It takes Australian sun.” And she remembered how Beryl when she was a baby had been picking some white grapes from the vine on the back verandah of their Tasmanian house and she had been stung on the leg by a huge red ant. She saw Beryl in a little plaid dress with red ribbon tie-ups on the shoulders screaming so dreadfully that half the street rushed in. And how the child’s leg had swelled! “T — t — t — t!” Mrs Fairfield caught her breath remembering. “Poor child, how terrifying it was.” And she set her lips tight and went over to the stove for some more hot water. The water frothed up in the big soapy bowl with pink and blue bubbles on top of the foam. Old Mrs Fairfield’s arms were bare to the elbow and stained a bright pink. She wore a grey foulard dress patterned with large purple pansies, a white linen apron and a high cap shaped like a jelly mould of white muslin. At her throat there was a silver crescent moon with five little owls seated on it, and round her neck she wore a watch-guard made of black beads.
It was hard to believe that she had not been in that kitchen for years; she was so much a part of it. She put the crocks away with a sure, precise touch, moving leisurely and ample from the stove to the dresser, looking into the pantry and the larder as though there were not an unfamiliar corner. When she had finished, everything in the kitchen had become part of a series of patterns. She stood in the middle of the room wiping her hands on a check cloth; a smile beamed on her lips; she thought it looked very nice, very satisfactory.
“Mother! Mother! Are you there?” called Beryl.

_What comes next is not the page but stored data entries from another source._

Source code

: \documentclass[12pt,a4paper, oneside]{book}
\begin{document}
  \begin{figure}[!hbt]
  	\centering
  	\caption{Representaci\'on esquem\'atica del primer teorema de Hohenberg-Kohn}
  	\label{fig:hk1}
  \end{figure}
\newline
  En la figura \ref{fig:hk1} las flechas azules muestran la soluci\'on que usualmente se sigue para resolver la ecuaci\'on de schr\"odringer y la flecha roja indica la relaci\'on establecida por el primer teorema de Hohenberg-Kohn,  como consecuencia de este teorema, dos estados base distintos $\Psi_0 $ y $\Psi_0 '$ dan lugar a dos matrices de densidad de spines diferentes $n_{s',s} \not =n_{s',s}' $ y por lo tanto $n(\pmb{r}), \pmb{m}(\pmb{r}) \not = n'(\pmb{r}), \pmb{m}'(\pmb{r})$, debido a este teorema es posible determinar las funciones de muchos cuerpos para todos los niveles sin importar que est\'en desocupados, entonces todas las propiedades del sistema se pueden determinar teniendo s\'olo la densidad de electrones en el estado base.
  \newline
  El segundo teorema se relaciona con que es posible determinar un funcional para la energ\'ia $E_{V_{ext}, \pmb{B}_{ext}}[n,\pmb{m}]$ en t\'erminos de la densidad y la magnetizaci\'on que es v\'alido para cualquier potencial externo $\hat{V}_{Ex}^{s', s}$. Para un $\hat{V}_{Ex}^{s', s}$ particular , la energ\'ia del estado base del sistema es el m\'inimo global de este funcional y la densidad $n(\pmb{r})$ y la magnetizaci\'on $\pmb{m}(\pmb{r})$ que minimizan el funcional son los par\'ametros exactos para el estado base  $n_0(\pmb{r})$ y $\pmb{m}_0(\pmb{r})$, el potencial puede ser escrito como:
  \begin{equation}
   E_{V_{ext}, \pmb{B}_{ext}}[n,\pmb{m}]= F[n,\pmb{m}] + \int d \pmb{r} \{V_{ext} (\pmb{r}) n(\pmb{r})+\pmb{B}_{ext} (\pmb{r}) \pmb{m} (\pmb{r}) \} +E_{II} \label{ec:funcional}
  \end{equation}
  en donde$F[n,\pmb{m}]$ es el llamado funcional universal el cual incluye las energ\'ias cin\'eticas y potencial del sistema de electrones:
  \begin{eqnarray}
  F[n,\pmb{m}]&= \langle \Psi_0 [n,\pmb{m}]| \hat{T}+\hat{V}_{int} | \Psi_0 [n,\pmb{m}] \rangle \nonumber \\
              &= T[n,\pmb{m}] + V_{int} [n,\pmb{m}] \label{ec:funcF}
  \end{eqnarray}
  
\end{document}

“Yes, dear. Do you want me?”
“No. I’m coming,” and Beryl rushed in, very flushed, dragging with her two big pictures.
“Mother, whatever can I do with these awful hideous Chinese paintings that Chung Wah gave Stanley when he went bankrupt? It’s absurd to say that they are valuable, because they were hanging in Chung Wah’s fruit shop for months before. I can’t make out why Stanley wants them kept. I’m sure he thinks them just as hideous as we do, but it’s because of the frames,” she said spitefully. “I suppose he thinks the frames might fetch something some day or other.”
“Why don’t you hang them in the passage?” suggested Mrs Fairfield; “they would not be much seen there.”
“I can’t. There is no room. I’ve hung all the photographs of his office there before and after building, and the signed photos of his business friends, and that awful enlargement of Isabel lying on the mat in her singlet.” Her angry glance swept the placid kitchen. “I know what I’ll do. I’ll hang them here. I will tell Stanley they got a little damp in the moving so I have put them in here for the time being.”
She dragged a chair forward, jumped on it, took a hammer and a big nail out of her pinafore pocket and banged away.
“There! That is enough! Hand me the picture, mother.”
“One moment, child.” Her mother was wiping over the carved ebony frame.
“Oh, mother, really you need not dust them. It would take years to dust all those little holes.” And she frowned at the top of her mother’s head and bit her lip with impatience. Mother’s deliberate way of doing things was simply maddening. It was old age, she supposed, loftily.
At last the two pictures were hung side by side. She jumped off the chair, stowing away the little hammer.
“They don’t look so bad there, do they?” said she. “And at any rate nobody need gaze at them except Pat and the servant girl — have I got a spider’s web on my face, mother? I’ve been poking into that cupboard under the stairs and now something keeps tickling my nose.”
But before Mrs Fairfield had time to look Beryl had turned away. Someone tapped on the window: Linda was there, nodding and smiling. They heard the latch of the scullery door lift and she came in. She had no hat on; her hair stood upon her head in curling rings and she was wrapped up in an old cashmere shawl.
“I’m so hungry,” said Linda: “where can I get something to eat, mother? This is the first time I’ve been in the kitchen. It says ‘mother’ all over; everything is in pairs.”
“I will make you some tea,” said Mrs Fairfield, spreading a clean napkin over a corner of the table, “and Beryl can have a cup with you.”
“Beryl, do you want half my gingerbread?” Linda waved the knife at her.